WORK INSTRUCTION>
Across the entries below, count the lines in which the word "languages" occurs. Reply with the count alone.

-- Opening Marker --

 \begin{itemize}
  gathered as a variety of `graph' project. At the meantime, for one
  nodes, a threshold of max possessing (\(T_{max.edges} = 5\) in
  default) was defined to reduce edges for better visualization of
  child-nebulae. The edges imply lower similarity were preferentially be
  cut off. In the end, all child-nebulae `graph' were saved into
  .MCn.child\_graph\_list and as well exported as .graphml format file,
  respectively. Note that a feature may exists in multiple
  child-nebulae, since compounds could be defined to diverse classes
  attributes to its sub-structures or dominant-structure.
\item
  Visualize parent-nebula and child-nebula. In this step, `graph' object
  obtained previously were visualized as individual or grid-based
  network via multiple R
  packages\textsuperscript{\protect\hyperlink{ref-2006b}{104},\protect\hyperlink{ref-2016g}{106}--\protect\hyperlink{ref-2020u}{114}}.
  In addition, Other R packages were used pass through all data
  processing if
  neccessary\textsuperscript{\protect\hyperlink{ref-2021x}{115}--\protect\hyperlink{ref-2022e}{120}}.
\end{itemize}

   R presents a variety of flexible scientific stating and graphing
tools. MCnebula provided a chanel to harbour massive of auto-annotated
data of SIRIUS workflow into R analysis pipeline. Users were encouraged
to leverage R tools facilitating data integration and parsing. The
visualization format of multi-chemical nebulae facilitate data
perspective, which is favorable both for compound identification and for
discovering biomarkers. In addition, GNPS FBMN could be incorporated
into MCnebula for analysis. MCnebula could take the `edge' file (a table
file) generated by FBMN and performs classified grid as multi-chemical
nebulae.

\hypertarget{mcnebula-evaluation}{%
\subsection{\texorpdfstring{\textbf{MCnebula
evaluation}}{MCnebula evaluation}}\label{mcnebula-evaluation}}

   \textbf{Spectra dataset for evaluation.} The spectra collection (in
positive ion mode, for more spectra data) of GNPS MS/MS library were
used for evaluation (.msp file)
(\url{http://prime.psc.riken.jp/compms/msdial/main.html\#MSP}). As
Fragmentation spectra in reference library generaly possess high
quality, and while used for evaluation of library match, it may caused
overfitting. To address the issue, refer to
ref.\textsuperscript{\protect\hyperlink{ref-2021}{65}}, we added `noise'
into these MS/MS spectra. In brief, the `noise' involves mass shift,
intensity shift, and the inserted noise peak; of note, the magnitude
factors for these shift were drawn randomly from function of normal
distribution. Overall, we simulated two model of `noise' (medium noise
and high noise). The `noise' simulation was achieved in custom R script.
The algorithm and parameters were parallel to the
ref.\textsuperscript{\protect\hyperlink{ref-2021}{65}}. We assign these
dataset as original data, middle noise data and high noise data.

-- Closing Marker --
-- Opening Marker --

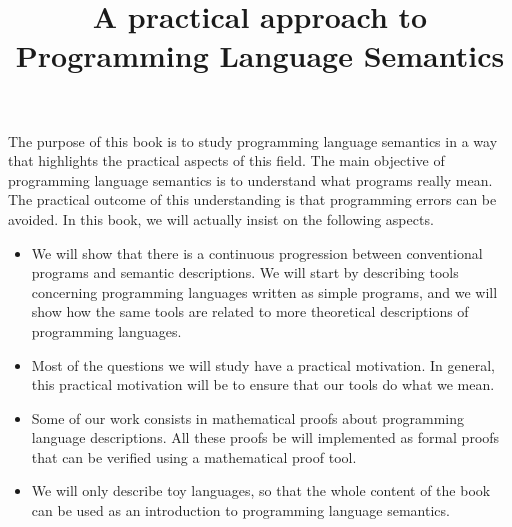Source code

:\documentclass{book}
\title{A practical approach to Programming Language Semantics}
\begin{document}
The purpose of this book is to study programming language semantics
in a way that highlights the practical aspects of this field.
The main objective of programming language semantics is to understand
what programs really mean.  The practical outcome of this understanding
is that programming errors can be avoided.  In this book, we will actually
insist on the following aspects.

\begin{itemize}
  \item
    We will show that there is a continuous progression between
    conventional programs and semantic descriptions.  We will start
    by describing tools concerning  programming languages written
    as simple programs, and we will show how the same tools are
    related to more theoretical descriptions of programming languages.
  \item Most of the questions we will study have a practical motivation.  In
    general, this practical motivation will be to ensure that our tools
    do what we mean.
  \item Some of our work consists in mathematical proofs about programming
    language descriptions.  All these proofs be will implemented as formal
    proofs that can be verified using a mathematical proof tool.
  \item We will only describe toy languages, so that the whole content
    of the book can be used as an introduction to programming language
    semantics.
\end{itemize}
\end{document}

-- Closing Marker --
-- Opening Marker --

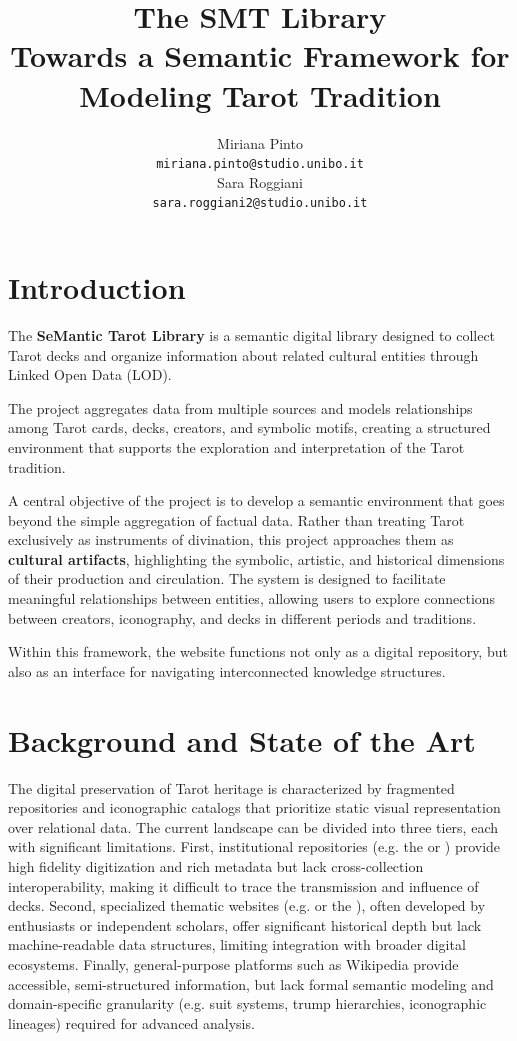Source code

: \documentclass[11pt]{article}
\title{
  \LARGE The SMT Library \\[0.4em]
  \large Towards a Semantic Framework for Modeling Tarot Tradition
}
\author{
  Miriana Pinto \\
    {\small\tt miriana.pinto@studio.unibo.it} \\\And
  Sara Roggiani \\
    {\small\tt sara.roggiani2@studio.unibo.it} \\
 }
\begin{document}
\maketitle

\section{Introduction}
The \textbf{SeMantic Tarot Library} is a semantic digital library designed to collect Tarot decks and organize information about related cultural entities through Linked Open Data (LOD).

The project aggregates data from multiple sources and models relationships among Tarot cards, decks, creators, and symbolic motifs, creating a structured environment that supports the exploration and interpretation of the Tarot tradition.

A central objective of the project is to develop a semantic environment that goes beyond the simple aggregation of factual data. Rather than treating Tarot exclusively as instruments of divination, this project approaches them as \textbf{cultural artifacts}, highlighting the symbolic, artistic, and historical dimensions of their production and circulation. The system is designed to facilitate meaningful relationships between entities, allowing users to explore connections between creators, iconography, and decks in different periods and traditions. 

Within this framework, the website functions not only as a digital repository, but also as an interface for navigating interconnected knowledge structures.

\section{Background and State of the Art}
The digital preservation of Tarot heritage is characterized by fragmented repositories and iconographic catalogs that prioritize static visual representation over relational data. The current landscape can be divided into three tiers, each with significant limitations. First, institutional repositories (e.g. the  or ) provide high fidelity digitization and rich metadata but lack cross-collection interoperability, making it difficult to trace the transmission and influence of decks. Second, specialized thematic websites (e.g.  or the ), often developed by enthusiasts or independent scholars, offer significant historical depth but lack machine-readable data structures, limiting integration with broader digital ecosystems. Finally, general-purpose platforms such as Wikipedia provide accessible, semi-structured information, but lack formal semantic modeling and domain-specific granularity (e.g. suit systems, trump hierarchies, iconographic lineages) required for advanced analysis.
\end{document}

-- Closing Marker --

EXERCISE ANSWER>
3